The polymer can easily be applied to a surface using screen or stencil printing and becomes fixed and functional after a drying or baking process.
The dispersed solid particles provide the thermal conductivity needed for the paste to act as a heatsink.
Heatsink paste can be used to create printed heatsinks of various geometric shapes directly on a PCB as an alternative to metal-foil heatsinks or externally fixed heatsinks.
Example of heatsinks created with heatsink paste:
2. Always clearly indicate on which side of the PCB the heatsink paste is to be applied. This can be on one side or on both sides.
- IMPORTANT:Indicate the position by proper file naming and a clear buildup or layer sequence description in the mechanical layer (See section Input data requirements – point 2, 3 and section Mechanical layer point 3)
3. When generating output include the board outline in your heatsink paste layer(s).
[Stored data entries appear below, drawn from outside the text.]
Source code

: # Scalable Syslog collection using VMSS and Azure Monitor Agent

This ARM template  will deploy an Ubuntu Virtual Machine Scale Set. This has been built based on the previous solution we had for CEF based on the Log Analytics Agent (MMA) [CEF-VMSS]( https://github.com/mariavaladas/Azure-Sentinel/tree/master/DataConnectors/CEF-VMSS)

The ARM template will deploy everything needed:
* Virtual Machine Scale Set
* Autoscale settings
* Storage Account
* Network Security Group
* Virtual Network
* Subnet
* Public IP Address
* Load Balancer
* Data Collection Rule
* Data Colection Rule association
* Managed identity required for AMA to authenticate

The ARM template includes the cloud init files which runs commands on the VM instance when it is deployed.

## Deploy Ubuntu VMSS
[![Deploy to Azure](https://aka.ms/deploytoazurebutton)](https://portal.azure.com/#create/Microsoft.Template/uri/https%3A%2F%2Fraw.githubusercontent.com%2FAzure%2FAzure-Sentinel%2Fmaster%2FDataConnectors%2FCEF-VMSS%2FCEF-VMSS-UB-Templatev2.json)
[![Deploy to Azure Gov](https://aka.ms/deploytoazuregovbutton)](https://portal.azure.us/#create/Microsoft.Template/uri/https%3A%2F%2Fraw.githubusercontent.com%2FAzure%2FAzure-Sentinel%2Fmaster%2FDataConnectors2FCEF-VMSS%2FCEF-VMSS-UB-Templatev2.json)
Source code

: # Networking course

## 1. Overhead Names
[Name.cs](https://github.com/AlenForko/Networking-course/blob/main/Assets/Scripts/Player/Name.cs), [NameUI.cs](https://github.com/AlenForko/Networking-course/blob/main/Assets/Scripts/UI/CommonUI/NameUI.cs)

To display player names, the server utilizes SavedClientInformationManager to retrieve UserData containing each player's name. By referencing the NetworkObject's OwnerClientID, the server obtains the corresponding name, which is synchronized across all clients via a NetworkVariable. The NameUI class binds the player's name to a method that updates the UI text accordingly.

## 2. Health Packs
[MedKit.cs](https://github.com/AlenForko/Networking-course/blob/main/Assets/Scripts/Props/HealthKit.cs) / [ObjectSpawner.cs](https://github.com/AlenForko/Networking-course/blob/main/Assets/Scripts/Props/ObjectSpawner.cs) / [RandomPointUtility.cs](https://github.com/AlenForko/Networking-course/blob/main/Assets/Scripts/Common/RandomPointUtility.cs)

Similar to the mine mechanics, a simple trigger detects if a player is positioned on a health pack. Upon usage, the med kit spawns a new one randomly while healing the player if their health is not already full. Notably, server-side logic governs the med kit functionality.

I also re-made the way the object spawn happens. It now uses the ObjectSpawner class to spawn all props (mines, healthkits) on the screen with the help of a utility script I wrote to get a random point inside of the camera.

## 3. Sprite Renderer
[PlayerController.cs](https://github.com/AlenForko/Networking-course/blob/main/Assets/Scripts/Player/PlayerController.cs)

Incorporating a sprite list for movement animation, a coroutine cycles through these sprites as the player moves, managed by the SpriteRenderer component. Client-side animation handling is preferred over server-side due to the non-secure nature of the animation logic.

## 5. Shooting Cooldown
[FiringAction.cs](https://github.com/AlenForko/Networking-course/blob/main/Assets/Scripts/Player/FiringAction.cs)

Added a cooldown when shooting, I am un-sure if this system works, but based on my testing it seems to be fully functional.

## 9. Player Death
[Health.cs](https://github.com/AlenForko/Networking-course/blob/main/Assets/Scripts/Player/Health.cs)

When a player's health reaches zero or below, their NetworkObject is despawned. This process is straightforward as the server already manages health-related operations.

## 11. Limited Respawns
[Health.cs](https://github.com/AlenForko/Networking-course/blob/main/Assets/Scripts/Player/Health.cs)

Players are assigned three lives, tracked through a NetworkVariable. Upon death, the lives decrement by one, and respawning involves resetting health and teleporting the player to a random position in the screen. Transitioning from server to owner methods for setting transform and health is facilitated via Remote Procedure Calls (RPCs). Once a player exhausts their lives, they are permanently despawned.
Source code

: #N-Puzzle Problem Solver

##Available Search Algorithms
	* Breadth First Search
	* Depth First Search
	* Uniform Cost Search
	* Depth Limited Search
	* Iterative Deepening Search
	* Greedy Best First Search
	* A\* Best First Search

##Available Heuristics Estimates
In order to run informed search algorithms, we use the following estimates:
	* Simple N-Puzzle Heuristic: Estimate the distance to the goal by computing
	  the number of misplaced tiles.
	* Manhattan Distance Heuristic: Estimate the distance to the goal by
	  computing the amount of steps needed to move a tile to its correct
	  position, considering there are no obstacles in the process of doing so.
This is best done using a small line – e.g. 0.50mm (20mil) wide – where the center of the line is the exact board outline. We will remove this line from the production ready data.
4. Overall heatsink paste design rule specifications:
The area covered with heatsink paste must be soldermask free
Minimum heatsink paste on copper overlap (A): 0.20mm (8mil)
Minimum heatsink paste on soldermask overlap (B): 0.10mm (4mil)
Minimum distance between heatsink paste and any adjacent soldermask opening (C): 0.50mm (20mil)
Minimum distance between heatsink paste and the PCB outline (incl. NPTH holes and slots) (D): 0.50mm (20mil)
Minimum heatsink paste line width: 0.30mm (12mil)
5. The recommended end size of the heat vias is between 0.80mm (32mil) and 1.20mm (48mil).
6. The recommended coating thickness of the heatsink paste is 100µ (4mil) or 200µ (8mil).
7. Heatsink paste is NOT compatible with Immersion Ag or Immersion Sn as plating finish.